In [2]:
import torch
import torchaudio.datasets as datasets

In [3]:
dataset = datasets.LJSPEECH("../data")

In [4]:
waveform, sample_rate, transcript, normalized_transcript = dataset[0]

waveform, sample_rate, normalized_transcript

(tensor([[-7.3242e-04, -7.6294e-04, -6.4087e-04,  ...,  7.3242e-04,
           2.1362e-04,  6.1035e-05]]),
 22050,
 'Printing, in the only sense with which we are at present concerned, differs from most if not from all the arts and crafts represented in the Exhibition')

In [5]:
waveforms = [dataset[i][0].view(1, 1, -1) for i in range(3)]

smallest_size = min(list(map(lambda x: x.size(-1), waveforms)))
clipped_inputs = list(map(lambda x: x[:,:,:smallest_size], waveforms))

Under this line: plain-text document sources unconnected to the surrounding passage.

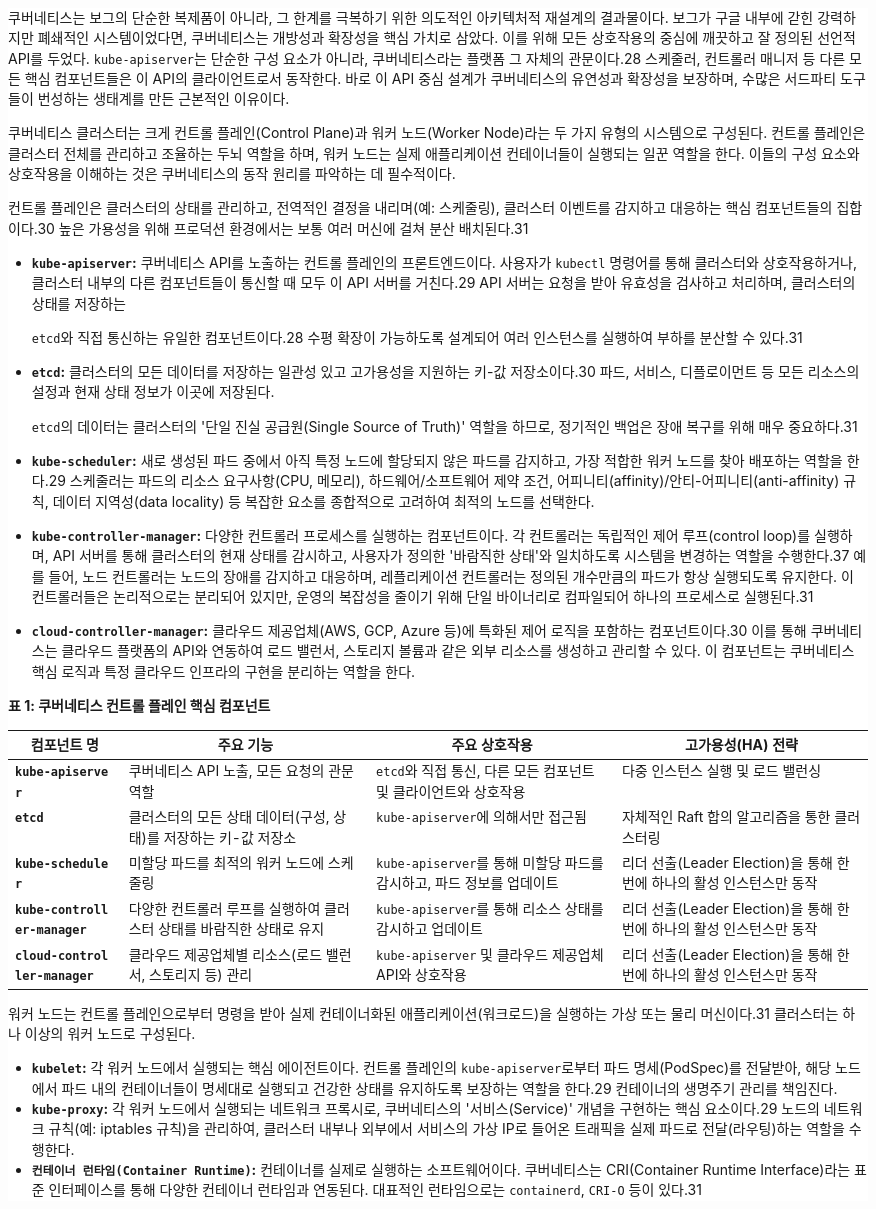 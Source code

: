 쿠버네티스는 보그의 단순한 복제품이 아니라, 그 한계를 극복하기 위한 의도적인 아키텍처적 재설계의 결과물이다. 보그가 구글 내부에 갇힌 강력하지만 폐쇄적인 시스템이었다면, 쿠버네티스는 개방성과 확장성을 핵심 가치로 삼았다. 이를 위해 모든 상호작용의 중심에 깨끗하고 잘 정의된 선언적 API를 두었다. `kube-apiserver`는 단순한 구성 요소가 아니라, 쿠버네티스라는 플랫폼 그 자체의 관문이다.28 스케줄러, 컨트롤러 매니저 등 다른 모든 핵심 컴포넌트들은 이 API의 클라이언트로서 동작한다. 바로 이 API 중심 설계가 쿠버네티스의 유연성과 확장성을 보장하며, 수많은 서드파티 도구들이 번성하는 생태계를 만든 근본적인 이유이다.


쿠버네티스 클러스터는 크게 컨트롤 플레인(Control Plane)과 워커 노드(Worker Node)라는 두 가지 유형의 시스템으로 구성된다. 컨트롤 플레인은 클러스터 전체를 관리하고 조율하는 두뇌 역할을 하며, 워커 노드는 실제 애플리케이션 컨테이너들이 실행되는 일꾼 역할을 한다. 이들의 구성 요소와 상호작용을 이해하는 것은 쿠버네티스의 동작 원리를 파악하는 데 필수적이다.


컨트롤 플레인은 클러스터의 상태를 관리하고, 전역적인 결정을 내리며(예: 스케줄링), 클러스터 이벤트를 감지하고 대응하는 핵심 컴포넌트들의 집합이다.30 높은 가용성을 위해 프로덕션 환경에서는 보통 여러 머신에 걸쳐 분산 배치된다.31

- **`kube-apiserver`:** 쿠버네티스 API를 노출하는 컨트롤 플레인의 프론트엔드이다. 사용자가 `kubectl` 명령어를 통해 클러스터와 상호작용하거나, 클러스터 내부의 다른 컴포넌트들이 통신할 때 모두 이 API 서버를 거친다.29 API 서버는 요청을 받아 유효성을 검사하고 처리하며, 클러스터의 상태를 저장하는 

  `etcd`와 직접 통신하는 유일한 컴포넌트이다.28 수평 확장이 가능하도록 설계되어 여러 인스턴스를 실행하여 부하를 분산할 수 있다.31

- **`etcd`:** 클러스터의 모든 데이터를 저장하는 일관성 있고 고가용성을 지원하는 키-값 저장소이다.30 파드, 서비스, 디플로이먼트 등 모든 리소스의 설정과 현재 상태 정보가 이곳에 저장된다. 

  `etcd`의 데이터는 클러스터의 '단일 진실 공급원(Single Source of Truth)' 역할을 하므로, 정기적인 백업은 장애 복구를 위해 매우 중요하다.31

- **`kube-scheduler`:** 새로 생성된 파드 중에서 아직 특정 노드에 할당되지 않은 파드를 감지하고, 가장 적합한 워커 노드를 찾아 배포하는 역할을 한다.29 스케줄러는 파드의 리소스 요구사항(CPU, 메모리), 하드웨어/소프트웨어 제약 조건, 어피니티(affinity)/안티-어피니티(anti-affinity) 규칙, 데이터 지역성(data locality) 등 복잡한 요소를 종합적으로 고려하여 최적의 노드를 선택한다.

- **`kube-controller-manager`:** 다양한 컨트롤러 프로세스를 실행하는 컴포넌트이다. 각 컨트롤러는 독립적인 제어 루프(control loop)를 실행하며, API 서버를 통해 클러스터의 현재 상태를 감시하고, 사용자가 정의한 '바람직한 상태'와 일치하도록 시스템을 변경하는 역할을 수행한다.37 예를 들어, 노드 컨트롤러는 노드의 장애를 감지하고 대응하며, 레플리케이션 컨트롤러는 정의된 개수만큼의 파드가 항상 실행되도록 유지한다. 이 컨트롤러들은 논리적으로는 분리되어 있지만, 운영의 복잡성을 줄이기 위해 단일 바이너리로 컴파일되어 하나의 프로세스로 실행된다.31

- **`cloud-controller-manager`:** 클라우드 제공업체(AWS, GCP, Azure 등)에 특화된 제어 로직을 포함하는 컴포넌트이다.30 이를 통해 쿠버네티스는 클라우드 플랫폼의 API와 연동하여 로드 밸런서, 스토리지 볼륨과 같은 외부 리소스를 생성하고 관리할 수 있다. 이 컴포넌트는 쿠버네티스 핵심 로직과 특정 클라우드 인프라의 구현을 분리하는 역할을 한다.

**표 1: 쿠버네티스 컨트롤 플레인 핵심 컴포넌트**

| 컴포넌트 명                    | 주요 기능                                                    | 주요 상호작용                                                | 고가용성(HA) 전략                                            |
| ------------------------------ | ------------------------------------------------------------ | ------------------------------------------------------------ | ------------------------------------------------------------ |
| **`kube-apiserver`**           | 쿠버네티스 API 노출, 모든 요청의 관문 역할                   | `etcd`와 직접 통신, 다른 모든 컴포넌트 및 클라이언트와 상호작용 | 다중 인스턴스 실행 및 로드 밸런싱                            |
| **`etcd`**                     | 클러스터의 모든 상태 데이터(구성, 상태)를 저장하는 키-값 저장소 | `kube-apiserver`에 의해서만 접근됨                           | 자체적인 Raft 합의 알고리즘을 통한 클러스터링                |
| **`kube-scheduler`**           | 미할당 파드를 최적의 워커 노드에 스케줄링                    | `kube-apiserver`를 통해 미할당 파드를 감시하고, 파드 정보를 업데이트 | 리더 선출(Leader Election)을 통해 한 번에 하나의 활성 인스턴스만 동작 |
| **`kube-controller-manager`**  | 다양한 컨트롤러 루프를 실행하여 클러스터 상태를 바람직한 상태로 유지 | `kube-apiserver`를 통해 리소스 상태를 감시하고 업데이트      | 리더 선출(Leader Election)을 통해 한 번에 하나의 활성 인스턴스만 동작 |
| **`cloud-controller-manager`** | 클라우드 제공업체별 리소스(로드 밸런서, 스토리지 등) 관리    | `kube-apiserver` 및 클라우드 제공업체 API와 상호작용         | 리더 선출(Leader Election)을 통해 한 번에 하나의 활성 인스턴스만 동작 |


워커 노드는 컨트롤 플레인으로부터 명령을 받아 실제 컨테이너화된 애플리케이션(워크로드)을 실행하는 가상 또는 물리 머신이다.31 클러스터는 하나 이상의 워커 노드로 구성된다.

- **`kubelet`:** 각 워커 노드에서 실행되는 핵심 에이전트이다. 컨트롤 플레인의 `kube-apiserver`로부터 파드 명세(PodSpec)를 전달받아, 해당 노드에서 파드 내의 컨테이너들이 명세대로 실행되고 건강한 상태를 유지하도록 보장하는 역할을 한다.29 컨테이너의 생명주기 관리를 책임진다.
- **`kube-proxy`:** 각 워커 노드에서 실행되는 네트워크 프록시로, 쿠버네티스의 '서비스(Service)' 개념을 구현하는 핵심 요소이다.29 노드의 네트워크 규칙(예: iptables 규칙)을 관리하여, 클러스터 내부나 외부에서 서비스의 가상 IP로 들어온 트래픽을 실제 파드로 전달(라우팅)하는 역할을 수행한다.
- **`컨테이너 런타임(Container Runtime)`:** 컨테이너를 실제로 실행하는 소프트웨어이다. 쿠버네티스는 CRI(Container Runtime Interface)라는 표준 인터페이스를 통해 다양한 컨테이너 런타임과 연동된다. 대표적인 런타임으로는 `containerd`, `CRI-O` 등이 있다.31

inputs = torch.stack(clipped_inputs).squeeze(2)
inputs.shape

torch.Size([3, 1, 41885])

In [6]:
import torch.nn.functional as f

# Represent speaker identity
global_inputs = torch.stack((torch.tensor([[0]]), torch.tensor([[1]]), torch.tensor([[0]])))
global_inputs.shape

torch.Size([3, 1, 1])

Since the global input will be constant through out the entire speach generation we just have to expand the size of it to the number of time steps

In [7]:
categories_channels = global_inputs.size(1)
batch_size, _, time_steps = inputs.size()
batch_size, categories_channels, time_steps

(3, 1, 41885)

In [8]:
(inputs + global_inputs).shape

torch.Size([3, 1, 41885])

it seems like we can just use brodcasting to add them together. Now lets upsample the local inputs to match time steps

In [19]:
local_inputs = torch.stack([torch.randn((1,5,6)) for _ in range(3)]).squeeze(1)
categories_channels = local_inputs.size(1)
local_inputs.shape

torch.Size([3, 5, 6])

In [20]:
import torch.nn as nn

In [21]:
local_inputs.size(-1)

6

In [24]:
from math import ceil

scaling_factor = ceil(time_steps / local_inputs.size(-1))
upsampler = nn.ConvTranspose1d(categories_channels, categories_channels,scaling_factor,scaling_factor)
upsampled_data = upsampler(local_inputs)

upsampled_data.shape

torch.Size([3, 5, 41886])

In [26]:
(inputs + upsampled_data[:,:,time_steps:]).shape

torch.Size([3, 5, 41885])

The consideration are now how to we get the scaling factor for each time step since in each dialted convolution the shape of the inputs get smaller so what must we do to get the correct size after each dialted convolution

Since I don't know how to get the size of the upsampling convolution to work for different sizes I will just replicate the local size until it reach over the amount of time steps needed then clip

In [42]:
local_inputs.repeat(1, 1, 6981)[:,:,:time_steps].shape

torch.Size([3, 5, 41885])